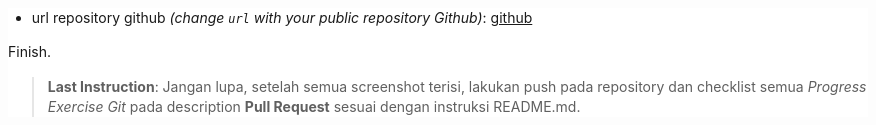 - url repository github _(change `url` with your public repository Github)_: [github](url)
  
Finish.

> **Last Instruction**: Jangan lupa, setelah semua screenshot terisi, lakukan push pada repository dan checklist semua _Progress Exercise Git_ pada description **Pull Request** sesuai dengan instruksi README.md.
...
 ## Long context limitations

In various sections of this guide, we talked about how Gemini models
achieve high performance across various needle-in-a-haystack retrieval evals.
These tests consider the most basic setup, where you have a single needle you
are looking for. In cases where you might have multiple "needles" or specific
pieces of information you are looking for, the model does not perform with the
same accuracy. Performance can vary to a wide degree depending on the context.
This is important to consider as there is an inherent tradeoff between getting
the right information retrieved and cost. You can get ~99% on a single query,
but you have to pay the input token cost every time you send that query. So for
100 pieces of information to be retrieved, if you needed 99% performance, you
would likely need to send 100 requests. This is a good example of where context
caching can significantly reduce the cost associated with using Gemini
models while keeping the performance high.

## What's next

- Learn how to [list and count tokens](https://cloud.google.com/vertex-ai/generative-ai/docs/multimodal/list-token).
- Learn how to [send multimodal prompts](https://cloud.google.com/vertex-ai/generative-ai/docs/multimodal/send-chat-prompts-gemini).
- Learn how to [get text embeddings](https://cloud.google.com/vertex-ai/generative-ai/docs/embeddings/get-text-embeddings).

• _TASK TO COMPLETE_: Copy the lines of the data above exactly as written, beginning with the line containing "pieces of information you" and ending with the line containing "- Learn how to [list", and leave out all other lines.

• _EXPECTED OUTPUT_:
pieces of information you are looking for, the model does not perform with the
same accuracy. Performance can vary to a wide degree depending on the context.
This is important to consider as there is an inherent tradeoff between getting
the right information retrieved and cost. You can get ~99% on a single query,
but you have to pay the input token cost every time you send that query. So for
100 pieces of information to be retrieved, if you needed 99% performance, you
would likely need to send 100 requests. This is a good example of where context
caching can significantly reduce the cost associated with using Gemini
models while keeping the performance high.

## What's next

- Learn how to [list and count tokens](https://cloud.google.com/vertex-ai/generative-ai/docs/multimodal/list-token).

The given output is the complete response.